Got the official DVD history of the 76ers today, and it's interesting- typically of the NBA video productions, the set gives short shrift to the team's history before the 80's. There's the '82 Eastern finals- the "Beat L.A." game against the Celtics- and, naturally, Game Fo of the '83 finals, plus the Barkley 34 point game against the Bulls in '90 and the 2001 finals game 1 against the Lakers. And they throw in a previously released A.I. disc- yawn. The main disc, though, has the goods, the historical stuff.
That, unfortunately, is where there's not enough of the old stuff, perhaps because there isn't a lot of that stuff still around. The team history includes a stretch on the Philadelphia Warriors, who, it should be noted, are not the same team, then a blink-and-you've-missed-it Syracuse Nats segment, who, it should be noted, ARE the same team as the Sixers. There's nothing from the first season, just the "Havlicek Stole the Ball" clip you've seen before (several times on this DVD, in fact), and then a little bit- not a lot- about the legendary '66-'67 team, basically the same handful of clips repeated in several spots. There should be a whole hour on that year, but there are a couple of clips of the Eastern final against the Celtics and a few short clips from the finals against the Warriors. And then they fast forward to Dr. J and the good years.
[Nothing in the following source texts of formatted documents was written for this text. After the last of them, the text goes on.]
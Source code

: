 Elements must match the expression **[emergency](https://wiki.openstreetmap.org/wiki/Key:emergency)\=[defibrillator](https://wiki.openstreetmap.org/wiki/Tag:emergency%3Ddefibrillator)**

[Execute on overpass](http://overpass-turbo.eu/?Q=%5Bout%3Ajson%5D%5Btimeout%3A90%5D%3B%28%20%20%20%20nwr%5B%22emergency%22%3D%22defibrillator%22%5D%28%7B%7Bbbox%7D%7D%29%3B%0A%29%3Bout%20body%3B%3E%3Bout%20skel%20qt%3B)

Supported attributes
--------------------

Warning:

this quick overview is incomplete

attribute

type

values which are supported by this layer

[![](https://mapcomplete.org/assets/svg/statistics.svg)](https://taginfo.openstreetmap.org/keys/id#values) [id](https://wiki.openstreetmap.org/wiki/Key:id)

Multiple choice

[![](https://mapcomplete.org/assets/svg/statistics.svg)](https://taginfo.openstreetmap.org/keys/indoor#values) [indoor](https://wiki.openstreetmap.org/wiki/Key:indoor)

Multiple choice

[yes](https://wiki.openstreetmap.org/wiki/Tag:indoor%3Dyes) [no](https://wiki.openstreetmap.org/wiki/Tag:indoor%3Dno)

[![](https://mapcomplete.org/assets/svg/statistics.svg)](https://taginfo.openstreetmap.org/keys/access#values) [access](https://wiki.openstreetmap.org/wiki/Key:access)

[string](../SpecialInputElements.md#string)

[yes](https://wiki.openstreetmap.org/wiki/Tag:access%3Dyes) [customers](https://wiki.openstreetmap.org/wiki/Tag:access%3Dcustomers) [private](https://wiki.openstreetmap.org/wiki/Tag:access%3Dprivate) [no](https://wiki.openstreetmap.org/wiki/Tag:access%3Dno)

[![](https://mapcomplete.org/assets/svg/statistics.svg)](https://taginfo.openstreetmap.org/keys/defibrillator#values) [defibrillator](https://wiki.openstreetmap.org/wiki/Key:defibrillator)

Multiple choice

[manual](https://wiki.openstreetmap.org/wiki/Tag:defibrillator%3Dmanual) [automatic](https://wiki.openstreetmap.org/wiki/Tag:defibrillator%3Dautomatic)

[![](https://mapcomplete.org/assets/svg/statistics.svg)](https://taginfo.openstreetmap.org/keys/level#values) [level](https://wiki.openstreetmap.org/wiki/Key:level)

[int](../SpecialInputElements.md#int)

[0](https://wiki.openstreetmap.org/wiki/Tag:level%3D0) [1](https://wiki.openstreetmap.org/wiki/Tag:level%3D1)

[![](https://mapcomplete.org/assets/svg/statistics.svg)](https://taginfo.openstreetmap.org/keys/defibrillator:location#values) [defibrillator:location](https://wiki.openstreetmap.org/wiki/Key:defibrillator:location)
The player profiles- labeled "The Great 76ers Players"- also display selective memory. Wilt, the Doctor, Moses, Barkley, the Answer, sure, and I always liked Mo Cheeks, too, but Darryl Dawkins, "great"? (He's the "host" of the set, so maybe that was a contractural obligation) If they're gonna put Dawkins and Cheeks in there, how about Hal Greer? Lucious Jackson and Chet Walker? Bobby and Caldwell Jones? Billy Cunningham? If you wanna include the Syracuse days, why not Dolph Schayes, who finished as player/coach in Philly?
But I realized while watching the DVD that my memories are to a great extent of that slack period, and there's one wonderful artifact, worth the price of the whole set, on there: the 1975-76 highlight film. It's a terrible print, with vertical lines abundant, soft focus and a wobbly soundtrack, but there, for the first time since I sat mid-court eleventh row at the Spectrum on a chilly winter night, were the Sixers of Coniel Norman and Harvey Catchings, Clyde Lee and Steve Mix, the hopeful days of George McGinnis and Doug Collins and the future behind the improbably-coiffed Dawkins and Lloyd Free and Kobe's daddy. There's Fred "Mad Dog" Carter getting loose against the powder blue Buffalo Braves- I might have been at that very game, come to think of it- and McGinnis getting past Cleveland in those Marquette-style Cavaliers unis. Catchings blocks John Gianelli's attempt at a hook shot, Collins forces Frazier to botch a pass to Monroe. That's Bill Campbell narrating and the big "76ers- the Team of the Year" banner at courtside, Gene Shue with improbable hair and test-pattern shirt, the Flyers' then-fresh Stanley Cup banners overhead, the embarrassingly dated bad '70's production music...
...and they were mediocre, really, a team clearly improving- after 9-73 in '72, there was nowhere else to go- but still not yet there. But that's the team I remember best, even more than the really good teams, the finalists and the '83 champion. Well, OK, I do remember '83 pretty vividly, but a lot of that blurs over the course of several years. Maybe it was the long drive with Dad down the Turnpike to the Spectrum, the red-white-and-blue star-spangled, truly '70's uniforms, the hopefulness and walking into the building with the O'Jays' "I Love Music" blasting on the PA, Dave Zinkoff barking "CUNNNNingham!" and "CarrrrTERR!" Whatever it was, it's there on the DVD, in that one segment, plus a wonderful bonus at the end, when Campbell touts the addition of four new (ABA) teams and the pending visits to the Spectrum of Julius Erving (shown being guarded by Bobby Jones, then a Denver Nugget), Artis Gilmore, and David Thompson.
I'd have liked to see more of the early days- you'd think there'd be more, considering that there's a picture of Greer on the box in that half-red '65 jersey. But I'm happy- for about 20 minutes, I was 15 again.